Sab. Giu 22nd, 2024

Lo studio dell’impianto galleggiante al largo della Sicilia condotta dal Politecnico di Milano e pubblicata sulla rivista internazionale Sustainable Production and Consumption

Redazione

Un articolo pubblicato sulla rivista internazionale Sustainable Production and Consumption ha evidenziato come i ricercatori del Politecnico di Milano hanno studiato gli impatti ambientali potenziali di un impianto eolico offshore galleggiante al largo della Sicilia, attualmente in fase di autorizzazione.

Secondo i risultati dello studio, gli impatti ambientali derivanti dai parchi eolici offshore con turbine galleggianti sono principalmente associati al ciclo di vita delle turbine eoliche e delle strutture galleggianti, soprattutto per quanto riguarda la produzione di acciaio. Il docente di Gestione e Trattamento Rifiuti del Politecnico di Milano, Mario Grosso, afferma che le altre fasi del ciclo di vita contribuiscono in misura molto ridotta rispetto alla fase di approvvigionamento.

Nell’analisi sono state considerate le fasi di approvvigionamento dei materiali, il trasporto dei componenti, l’assemblaggio e l’installazione con imbarcazioni specializzate, la manutenzione durante la fase operativa, lo smontaggio e la fine vita dell’impianto.

“L’analisi comprende anche gli altri componenti necessari per realizzare un parco eolico in mare, con particolare attenzione al sistema elettrico necessario per la trasmissione dell’energia prodotta. Ciò serve a valutare come la complessità del sistema per installazioni lontane dalla costa influisca sugli impatti complessivi dell’impianto”, spiega Lucia Rigamonti, docente di Metodologie per il life cycle thinking.

Confrontando i risultati, si è constatato che per ogni GWh di energia prodotta dal parco eolico, considerando la stessa quantità di energia prelevata dalla rete elettrica nazionale, gli impatti complessivi dell’energia eolica risultano notevolmente ridotti per quasi tutte le categorie di impatto analizzate. Rispetto alla categoria “cambiamento climatico”, si registra una riduzione degli impatti del 92%, mentre solo per la categoria “esaurimento delle risorse abiotiche” si osserva un peggioramento (+95%). Inoltre, i risultati dimostrano che gli investimenti in termini di emissioni di gas a effetto serra ed energia verrebbero ripagati rapidamente grazie alla riduzione della generazione di energia da fonti fossili, rispettivamente in 2 e 3 anni.

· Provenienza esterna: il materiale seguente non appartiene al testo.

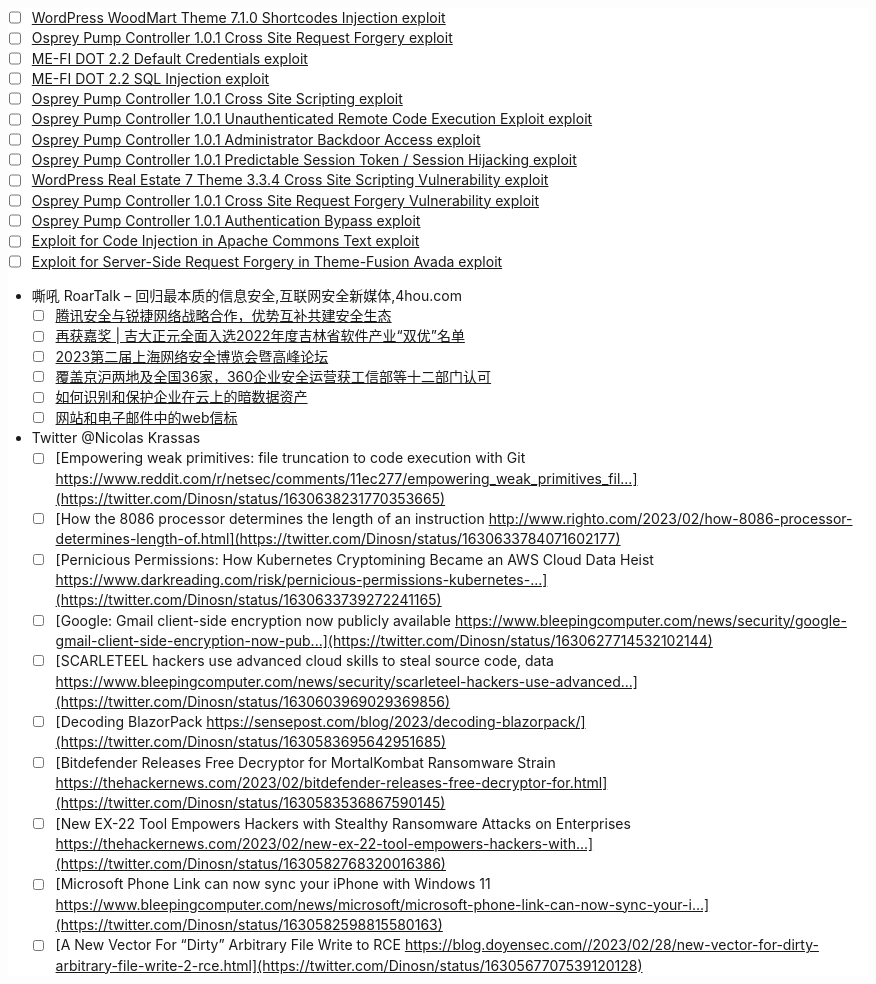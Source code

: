   - [ ] [WordPress WoodMart Theme 7.1.0 Shortcodes Injection exploit](https://sploitus.com/exploit?id=PACKETSTORM:171154&utm_source=rss&utm_medium=rss)
  - [ ] [Osprey Pump Controller 1.0.1 Cross Site Request Forgery exploit](https://sploitus.com/exploit?id=PACKETSTORM:171187&utm_source=rss&utm_medium=rss)
  - [ ] [ME-FI DOT 2.2 Default Credentials exploit](https://sploitus.com/exploit?id=PACKETSTORM:171145&utm_source=rss&utm_medium=rss)
  - [ ] [ME-FI DOT 2.2 SQL Injection exploit](https://sploitus.com/exploit?id=PACKETSTORM:171146&utm_source=rss&utm_medium=rss)
  - [ ] [Osprey Pump Controller 1.0.1 Cross Site Scripting exploit](https://sploitus.com/exploit?id=PACKETSTORM:171182&utm_source=rss&utm_medium=rss)
  - [ ] [Osprey Pump Controller 1.0.1 Unauthenticated Remote Code Execution Exploit exploit](https://sploitus.com/exploit?id=1337DAY-ID-38235&utm_source=rss&utm_medium=rss)
  - [ ] [Osprey Pump Controller 1.0.1 Administrator Backdoor Access exploit](https://sploitus.com/exploit?id=PACKETSTORM:171165&utm_source=rss&utm_medium=rss)
  - [ ] [Osprey Pump Controller 1.0.1 Predictable Session Token / Session Hijacking exploit](https://sploitus.com/exploit?id=PACKETSTORM:171161&utm_source=rss&utm_medium=rss)
  - [ ] [WordPress Real Estate 7 Theme 3.3.4 Cross Site Scripting Vulnerability exploit](https://sploitus.com/exploit?id=1337DAY-ID-38239&utm_source=rss&utm_medium=rss)
  - [ ] [Osprey Pump Controller 1.0.1 Cross Site Request Forgery Vulnerability exploit](https://sploitus.com/exploit?id=1337DAY-ID-38228&utm_source=rss&utm_medium=rss)
  - [ ] [Osprey Pump Controller 1.0.1 Authentication Bypass exploit](https://sploitus.com/exploit?id=PACKETSTORM:171185&utm_source=rss&utm_medium=rss)
  - [ ] [Exploit for Code Injection in Apache Commons Text exploit](https://sploitus.com/exploit?id=613F7F41-D617-5C65-87E3-7387588128F6&utm_source=rss&utm_medium=rss)
  - [ ] [Exploit for Server-Side Request Forgery in Theme-Fusion Avada exploit](https://sploitus.com/exploit?id=73D708C4-8E77-5267-92E7-7C15E338D879&utm_source=rss&utm_medium=rss)
- 嘶吼 RoarTalk – 回归最本质的信息安全,互联网安全新媒体,4hou.com
  - [ ] [腾讯安全与锐捷网络战略合作，优势互补共建安全生态](https://www.4hou.com/posts/q8OG)
  - [ ] [再获嘉奖 | 吉大正元全面入选2022年度吉林省软件产业“双优”名单](https://www.4hou.com/posts/03wK)
  - [ ] [2023第二届上海网络安全博览会暨高峰论坛](https://www.4hou.com/posts/nJLE)
  - [ ] [覆盖京沪两地及全国36家，360企业安全运营获工信部等十二部门认可](https://www.4hou.com/posts/oJM3)
  - [ ] [如何识别和保护企业在云上的暗数据资产](https://www.4hou.com/posts/oJ33)
  - [ ] [网站和电子邮件中的web信标](https://www.4hou.com/posts/wgQM)
- Twitter @Nicolas Krassas
  - [ ] [Empowering weak primitives: file truncation to code execution with Git https://www.reddit.com/r/netsec/comments/11ec277/empowering_weak_primitives_fil...](https://twitter.com/Dinosn/status/1630638231770353665)
  - [ ] [How the 8086 processor determines the length of an instruction http://www.righto.com/2023/02/how-8086-processor-determines-length-of.html](https://twitter.com/Dinosn/status/1630633784071602177)
  - [ ] [Pernicious Permissions: How Kubernetes Cryptomining Became an AWS Cloud Data Heist https://www.darkreading.com/risk/pernicious-permissions-kubernetes-...](https://twitter.com/Dinosn/status/1630633739272241165)
  - [ ] [Google: Gmail client-side encryption now publicly available https://www.bleepingcomputer.com/news/security/google-gmail-client-side-encryption-now-pub...](https://twitter.com/Dinosn/status/1630627714532102144)
  - [ ] [SCARLETEEL hackers use advanced cloud skills to steal source code, data https://www.bleepingcomputer.com/news/security/scarleteel-hackers-use-advanced...](https://twitter.com/Dinosn/status/1630603969029369856)
  - [ ] [Decoding BlazorPack https://sensepost.com/blog/2023/decoding-blazorpack/](https://twitter.com/Dinosn/status/1630583695642951685)
  - [ ] [Bitdefender Releases Free Decryptor for MortalKombat Ransomware Strain https://thehackernews.com/2023/02/bitdefender-releases-free-decryptor-for.html](https://twitter.com/Dinosn/status/1630583536867590145)
  - [ ] [New EX-22 Tool Empowers Hackers with Stealthy Ransomware Attacks on Enterprises https://thehackernews.com/2023/02/new-ex-22-tool-empowers-hackers-with...](https://twitter.com/Dinosn/status/1630582768320016386)
  - [ ] [Microsoft Phone Link can now sync your iPhone with Windows 11 https://www.bleepingcomputer.com/news/microsoft/microsoft-phone-link-can-now-sync-your-i...](https://twitter.com/Dinosn/status/1630582598815580163)
  - [ ] [A New Vector For “Dirty” Arbitrary File Write to RCE https://blog.doyensec.com//2023/02/28/new-vector-for-dirty-arbitrary-file-write-2-rce.html](https://twitter.com/Dinosn/status/1630567707539120128)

“Complessivamente, i risultati dell’analisi forniscono un’indicazione approssimativa che consente di prendere consapevolezza degli impatti ambientali di un sistema di generazione di elettricità da fonti rinnovabili e di confrontarlo con altre fonti energetiche”, spiega Gaia Brussa, ricercatrice al Dipartimento di Ingegneria Civile e Ambientale del Politecnico di Milano. Tuttavia, è importante considerare che al momento si tratta di una stima preliminare basata sulle scelte progettuali presentate per la fase di scoping (verifica preliminare) della Valutazione di Impatto Ambientale.

La letteratura scientifica presenta ancora alcune lacune riguardo all’analisi del ciclo di vita (LCA) dei parchi eolici offshore con turbine di grande taglia (oltre 15 MW) installate su strutture galleggianti. Queste tecnologie riflettono gli sviluppi recenti del settore e le attuali tendenze di mercato. Tuttavia, per valutare la reale sostenibilità ambientale, è fondamentale analizzare le tecnologie di generazione elettrica da fonti rinnovabili anche considerando il loro ciclo di vita.